Some books are ostensibly about one thing -- and open out to more. Others are little books with big ideas. Two of them are sitting by my desk, one a gift and one a recent purchase. Each is filled with little bits that add up to lots more. Each is literally small -- fits well into your hand and carries nicely. And, each is that ideal sort of book for dipping into now and then for a brief respite. A pause. I think pauses are very important in our oh too busy lives. I have too much on my list. And, the list never seems to get shorter. I think this all too often. And, I feel it. Books like these help me pause, if just for a moment.
While my favorite little book is not about food (it is Thomas Merton's Zen and the Birds of Appetite from Shambhala Pocket Classics ), these two are. They're not explicitly meant for meditative stops in your day or week. They involve neither daily affirmations nor the humorous play on them of Andrew Boyd's Daily Afflictions. In fact, they are not daily at all. But they're, as I say, great little vacations once in a while (what Herbert Marcuse called "repressive desublimation.")
The Cooking Companion is filled with little snippets of fact and fancy, trivia challenges and statistics, all oriented around -- you guessed it -- food. In fact, each pages number has a little fact that uses that number; page 49 (year last century in which Elizabeth David wrote her first cookery feature), page 101 (average daily consumption in calories of animal products per person in Ethiopia), page 136 (amount, in milligrammes, of vitamin E found in 15g of wheatgerm oil. And yes, that is how they spell milligrammes.) Snippets of verse. Meanings of words. Films for foodies. Do you need to know all these things? Will you remember them all? No. But worth a pause.

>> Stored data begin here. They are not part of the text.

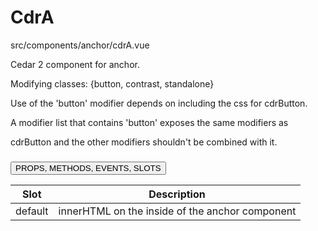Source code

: # CdrA


src/components/anchor/cdrA.vue


Cedar 2 component for anchor.



Modifying classes: {button, contrast, standalone}



Use of the 'button' modifier depends on including the css for cdrButton.



A modifier list that contains 'button' exposes the same modifiers as

cdrButton and the other modifiers shouldn't be combined with it.

### <button class='title'>PROPS, METHODS, EVENTS, SLOTS</button>

Slot | Description
--- | ---
default | innerHTML on the inside of the anchor component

Eat, Drink, and Be Merry: Poems about Food and Drink -- a choice that reveals, perhaps, my closet love for poetry. (Basho is my favorite these days and often is.) One of those lovely everyman's library volumes that fits in your hand and has a red ribbon bookmark. Poems on vegetables and fruit, milk and breakfast. feating and fasting. Kipling on bananas, Marianne Moore on rosemary, Sylvia Plath on mushrooms, and yes, Cole Porter on milk.
Little books. Little pauses. Momentary sabbaticals. Refresher courses.